[Saved data entries]
━━━━
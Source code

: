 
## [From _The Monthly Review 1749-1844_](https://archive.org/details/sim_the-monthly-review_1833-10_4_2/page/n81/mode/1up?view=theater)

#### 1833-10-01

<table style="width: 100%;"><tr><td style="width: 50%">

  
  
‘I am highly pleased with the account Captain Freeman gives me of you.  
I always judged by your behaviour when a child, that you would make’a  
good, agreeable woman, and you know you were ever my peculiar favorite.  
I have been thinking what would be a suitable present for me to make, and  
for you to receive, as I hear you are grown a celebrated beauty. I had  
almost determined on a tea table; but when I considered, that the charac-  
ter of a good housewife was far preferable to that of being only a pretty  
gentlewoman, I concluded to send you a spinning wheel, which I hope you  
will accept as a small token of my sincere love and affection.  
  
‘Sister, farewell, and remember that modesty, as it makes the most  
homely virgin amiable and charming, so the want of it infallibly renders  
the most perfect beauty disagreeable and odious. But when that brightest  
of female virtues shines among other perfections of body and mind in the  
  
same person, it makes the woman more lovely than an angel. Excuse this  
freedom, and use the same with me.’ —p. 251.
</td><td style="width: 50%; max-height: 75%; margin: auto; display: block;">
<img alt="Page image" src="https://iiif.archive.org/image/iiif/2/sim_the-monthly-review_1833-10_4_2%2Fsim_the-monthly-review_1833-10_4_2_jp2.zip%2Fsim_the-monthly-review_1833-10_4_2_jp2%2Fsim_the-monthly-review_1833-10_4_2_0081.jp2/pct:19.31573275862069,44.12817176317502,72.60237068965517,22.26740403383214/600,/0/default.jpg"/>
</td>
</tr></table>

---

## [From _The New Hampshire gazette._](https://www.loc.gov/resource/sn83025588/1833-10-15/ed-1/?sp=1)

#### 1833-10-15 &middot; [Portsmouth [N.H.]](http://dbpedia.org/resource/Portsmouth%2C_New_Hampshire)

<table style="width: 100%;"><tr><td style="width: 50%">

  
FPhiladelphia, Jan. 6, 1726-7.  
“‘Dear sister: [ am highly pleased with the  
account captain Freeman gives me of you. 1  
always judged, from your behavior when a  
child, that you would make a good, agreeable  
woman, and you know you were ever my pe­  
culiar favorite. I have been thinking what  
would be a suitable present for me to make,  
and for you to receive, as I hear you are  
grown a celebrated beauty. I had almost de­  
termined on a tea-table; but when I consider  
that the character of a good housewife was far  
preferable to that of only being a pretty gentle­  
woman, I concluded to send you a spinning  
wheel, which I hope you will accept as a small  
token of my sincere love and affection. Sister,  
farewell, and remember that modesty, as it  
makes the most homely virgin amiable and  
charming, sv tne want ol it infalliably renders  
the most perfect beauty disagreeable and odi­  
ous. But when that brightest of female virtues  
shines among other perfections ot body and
━━━━
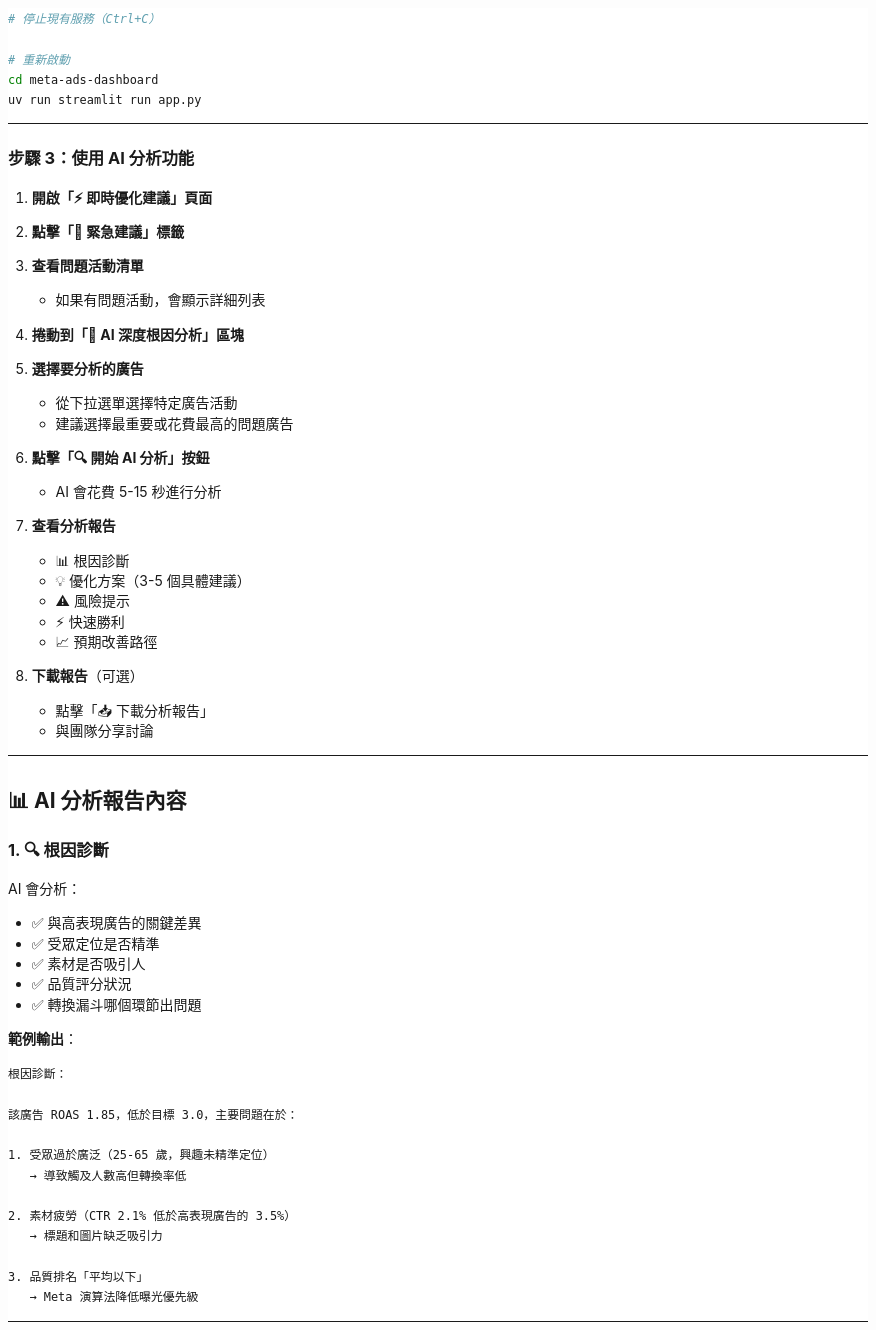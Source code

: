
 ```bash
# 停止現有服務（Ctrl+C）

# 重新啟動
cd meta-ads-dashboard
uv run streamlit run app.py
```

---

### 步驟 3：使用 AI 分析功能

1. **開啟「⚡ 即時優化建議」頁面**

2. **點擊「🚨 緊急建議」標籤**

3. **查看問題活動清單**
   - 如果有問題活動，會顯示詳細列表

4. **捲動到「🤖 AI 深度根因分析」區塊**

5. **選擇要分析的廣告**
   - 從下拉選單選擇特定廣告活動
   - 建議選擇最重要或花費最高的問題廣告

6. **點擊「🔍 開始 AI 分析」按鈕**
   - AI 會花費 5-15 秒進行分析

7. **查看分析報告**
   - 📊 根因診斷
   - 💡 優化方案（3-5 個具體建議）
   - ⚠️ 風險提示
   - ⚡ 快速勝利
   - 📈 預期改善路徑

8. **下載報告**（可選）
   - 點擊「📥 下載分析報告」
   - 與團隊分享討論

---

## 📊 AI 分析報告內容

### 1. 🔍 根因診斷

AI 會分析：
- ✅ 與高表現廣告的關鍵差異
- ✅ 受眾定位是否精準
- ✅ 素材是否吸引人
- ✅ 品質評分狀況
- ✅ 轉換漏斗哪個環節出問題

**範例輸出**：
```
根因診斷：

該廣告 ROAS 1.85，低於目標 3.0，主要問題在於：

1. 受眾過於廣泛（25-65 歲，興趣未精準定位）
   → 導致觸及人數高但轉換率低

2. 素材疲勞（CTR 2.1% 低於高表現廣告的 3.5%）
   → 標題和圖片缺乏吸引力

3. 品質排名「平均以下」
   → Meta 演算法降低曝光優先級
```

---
━━━━
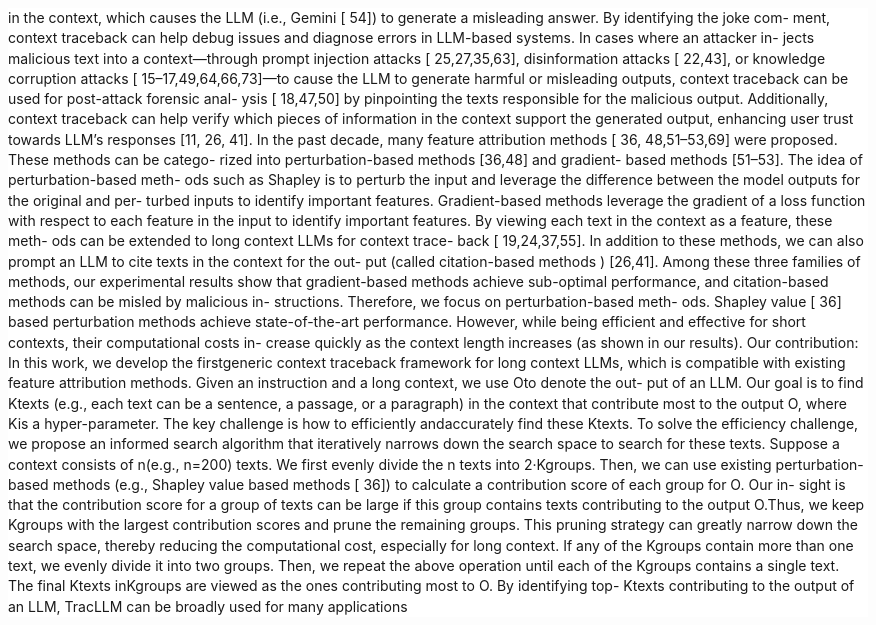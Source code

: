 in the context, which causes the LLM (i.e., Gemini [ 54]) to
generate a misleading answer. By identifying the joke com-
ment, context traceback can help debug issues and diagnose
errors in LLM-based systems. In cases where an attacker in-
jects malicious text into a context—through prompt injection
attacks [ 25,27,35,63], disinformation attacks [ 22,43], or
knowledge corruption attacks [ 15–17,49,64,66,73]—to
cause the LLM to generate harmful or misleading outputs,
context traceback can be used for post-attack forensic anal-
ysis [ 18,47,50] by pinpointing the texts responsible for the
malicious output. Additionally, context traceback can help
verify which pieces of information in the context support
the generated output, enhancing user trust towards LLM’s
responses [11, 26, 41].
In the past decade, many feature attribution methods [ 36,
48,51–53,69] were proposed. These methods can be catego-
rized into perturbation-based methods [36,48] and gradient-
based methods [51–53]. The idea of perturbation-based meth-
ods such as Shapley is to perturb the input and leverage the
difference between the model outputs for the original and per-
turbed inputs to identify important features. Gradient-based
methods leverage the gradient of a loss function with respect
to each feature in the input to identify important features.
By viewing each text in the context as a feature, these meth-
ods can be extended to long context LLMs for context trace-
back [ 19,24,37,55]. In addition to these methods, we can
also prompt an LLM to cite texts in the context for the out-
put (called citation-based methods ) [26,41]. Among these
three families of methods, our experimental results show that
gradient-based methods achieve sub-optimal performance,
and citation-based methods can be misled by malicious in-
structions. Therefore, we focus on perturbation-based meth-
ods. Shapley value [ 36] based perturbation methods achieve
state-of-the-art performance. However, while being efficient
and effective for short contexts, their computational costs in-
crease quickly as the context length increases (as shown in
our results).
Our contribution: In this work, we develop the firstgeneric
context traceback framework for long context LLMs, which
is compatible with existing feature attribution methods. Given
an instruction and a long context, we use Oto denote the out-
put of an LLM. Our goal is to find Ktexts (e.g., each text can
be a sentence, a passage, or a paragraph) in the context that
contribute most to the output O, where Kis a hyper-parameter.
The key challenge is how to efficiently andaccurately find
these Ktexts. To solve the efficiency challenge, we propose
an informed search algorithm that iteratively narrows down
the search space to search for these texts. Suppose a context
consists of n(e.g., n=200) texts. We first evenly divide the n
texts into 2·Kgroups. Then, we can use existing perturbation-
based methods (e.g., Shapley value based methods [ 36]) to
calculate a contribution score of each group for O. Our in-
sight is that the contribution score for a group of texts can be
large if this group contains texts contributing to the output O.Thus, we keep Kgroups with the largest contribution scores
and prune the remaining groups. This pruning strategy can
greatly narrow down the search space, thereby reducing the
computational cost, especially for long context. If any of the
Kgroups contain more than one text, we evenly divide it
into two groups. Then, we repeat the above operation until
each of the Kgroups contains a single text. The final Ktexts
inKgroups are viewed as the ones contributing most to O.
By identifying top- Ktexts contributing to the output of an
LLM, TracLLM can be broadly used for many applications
━━━━
- [How to complete this task] Going back to the entries above, set down exactly the lines that begin at the one with "and for you to receive, as I hear you are" and end at the one with "shines among other perfections ot body and", both included, and nothing else.

- [Answer section]
and for you to receive, as I hear you are  
grown a celebrated beauty. I had almost de­  
termined on a tea-table; but when I consider  
that the character of a good housewife was far  
preferable to that of only being a pretty gentle­  
woman, I concluded to send you a spinning  
wheel, which I hope you will accept as a small  
token of my sincere love and affection. Sister,  
farewell, and remember that modesty, as it  
makes the most homely virgin amiable and  
charming, sv tne want ol it infalliably renders  
the most perfect beauty disagreeable and odi­  
ous. But when that brightest of female virtues  
shines among other perfections ot body and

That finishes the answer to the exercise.